The Film Thesis Chronicles: Seniors Reflect on Last Semester
Twice before, we’ve checked in with senior film majors working on their film theses. Now, as second semester begins and the April screenings draw imminently closer, we talked to them once again about how their individual theses have evolved over the course of the year. The students and their crews encountered some struggles along the way, but each has come out on the other side more confident in themselves and in their product.
“Absolutely, for me, the blackout became the biggest challenge,” said Veronika Vackova ’12, whose film tracks the relationship between a disheartened musician and a garden gnome that is mysteriously mailed to him one day. “I remember we lost power [last October] in the middle of our shoot and all of us were worried we had blown a fuse. The next day, a lot of our actors from Massachusetts and Middletown couldn’t make it to shooting. It was really very stressful.”
Vackova said her choice to use 16mm over digital film caused further complications and increased the stress of the shoot.
“We accidentally exposed one of the rolls of film during shooting and so we had to do a lot of reshoots,” she said. “It was very frustrating.”
Siyou Tan ’12, who also chose to shoot on 16mm, shared Vackova’s sentiments, though neither Tan nor Vackova regret their choice.
“The 16mm has such incredible visual quality that the problems would have to have been much worse for me to regret using it,” Tan said. “The color is amazing and crisp and it gives the film such a good look.”
All difficulties aside, the filmmakers unanimously expressed how much they enjoyed being on set during production. Julian Silver ’12 found it to be her favorite part of the process.

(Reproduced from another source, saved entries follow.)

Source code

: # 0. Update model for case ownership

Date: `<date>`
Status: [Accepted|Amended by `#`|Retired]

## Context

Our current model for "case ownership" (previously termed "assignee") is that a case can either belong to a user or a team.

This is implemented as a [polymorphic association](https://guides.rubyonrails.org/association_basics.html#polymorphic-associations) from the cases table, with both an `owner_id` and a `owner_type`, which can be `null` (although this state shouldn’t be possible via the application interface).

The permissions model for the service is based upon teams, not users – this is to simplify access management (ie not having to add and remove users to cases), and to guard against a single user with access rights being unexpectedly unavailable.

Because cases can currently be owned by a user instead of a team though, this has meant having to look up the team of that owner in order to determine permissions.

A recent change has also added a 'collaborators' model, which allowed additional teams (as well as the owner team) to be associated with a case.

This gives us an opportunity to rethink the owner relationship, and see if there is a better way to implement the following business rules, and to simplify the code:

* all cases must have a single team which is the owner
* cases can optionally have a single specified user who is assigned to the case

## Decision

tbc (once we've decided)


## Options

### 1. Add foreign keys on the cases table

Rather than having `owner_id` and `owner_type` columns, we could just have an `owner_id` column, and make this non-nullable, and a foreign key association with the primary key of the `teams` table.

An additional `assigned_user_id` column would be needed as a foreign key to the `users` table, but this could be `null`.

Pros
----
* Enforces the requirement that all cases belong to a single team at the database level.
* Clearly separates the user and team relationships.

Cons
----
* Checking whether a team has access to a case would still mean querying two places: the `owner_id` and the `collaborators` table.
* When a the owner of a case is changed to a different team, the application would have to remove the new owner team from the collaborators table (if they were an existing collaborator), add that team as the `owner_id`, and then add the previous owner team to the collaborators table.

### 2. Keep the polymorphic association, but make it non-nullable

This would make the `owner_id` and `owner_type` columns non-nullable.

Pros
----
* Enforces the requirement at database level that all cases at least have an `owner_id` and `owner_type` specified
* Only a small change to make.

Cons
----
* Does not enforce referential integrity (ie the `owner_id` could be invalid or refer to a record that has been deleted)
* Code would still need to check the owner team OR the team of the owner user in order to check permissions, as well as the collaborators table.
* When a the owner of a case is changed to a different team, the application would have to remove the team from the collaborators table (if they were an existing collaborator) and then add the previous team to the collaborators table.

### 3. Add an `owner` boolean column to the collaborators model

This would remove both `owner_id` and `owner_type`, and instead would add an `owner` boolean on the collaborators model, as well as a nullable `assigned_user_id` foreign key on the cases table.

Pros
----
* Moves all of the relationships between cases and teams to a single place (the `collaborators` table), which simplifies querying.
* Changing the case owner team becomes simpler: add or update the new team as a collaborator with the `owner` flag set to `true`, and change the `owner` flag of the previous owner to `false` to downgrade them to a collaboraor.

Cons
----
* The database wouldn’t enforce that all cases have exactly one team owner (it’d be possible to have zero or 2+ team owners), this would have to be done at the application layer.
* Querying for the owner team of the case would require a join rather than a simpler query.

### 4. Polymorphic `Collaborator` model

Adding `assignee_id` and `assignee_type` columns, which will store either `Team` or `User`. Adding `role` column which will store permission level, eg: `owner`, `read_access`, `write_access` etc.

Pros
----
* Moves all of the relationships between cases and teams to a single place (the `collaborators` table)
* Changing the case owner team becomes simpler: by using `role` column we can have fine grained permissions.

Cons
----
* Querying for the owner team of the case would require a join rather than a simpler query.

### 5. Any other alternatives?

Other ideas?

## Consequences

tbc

“I don’t remember feeling quite so into something,” he said. “Just living and breathing it completely for a couple weeks—it’s a great feeling.”
Tan and Vackova expressed similarly positive outlooks on the filming process.
“It’s very exhilarating to be on set, filming, watching everything come together,” Vackova said.
“If anything, the hardest part is now the editing,” she said. “It’s really hard to have to take everything in your head and reorganize it. It’s also not as exciting as when you’re shooting. Or it’s a different kind of exciting.”
Carolyn Cohen ’12, on the other hand, chose to write a screenplay rather than direct. For Cohen, the decision was an obvious one given her interest in writing for television after she graduates.
“It also seemed like I had more options for my story if I just wrote the screenplay,” explained Cohen, whose story involves a writer who discovers a land in which defunct and obsolete fictional characters still exist and live their lives. “There are just certain things you can’t make a film about for your thesis, but with the screenplay you can write about anything.”
A digital film thesis costs about $4,000 and a 16mm-35mm film about $10,000, but screenplays are much cheaper.
“With the screenplay I just need to buy the ink and the paper,” Cohen joked.
Regardless of whether they chose to direct or write, and in spite of the freak snowstorm’s attempts to get the best of them, all of the thesis students expressed feelings of fulfillment with their projects. They may have almost a semester to go, but they are satisfied with the knowledge they’ve gained thus far.
“One of the best lessons that came out of this was how to deal with pressure and setbacks,” Vackova said. “Also, of course, how to work with a large group of people, how to manage all that.”
Cohen agreed, but felt that the experience was bittersweet.
“This is definitely one of my greatest learning experiences,” Cohen said. “What’s kind of sad, though, is that the ending of the film thesis seems like a marker for the ending of my time here at Wes, which I obviously don’t want to happen.”
We’ll check back in with our intrepid film majors later in the semester to see how they feel when they reach the end of their arduous journies.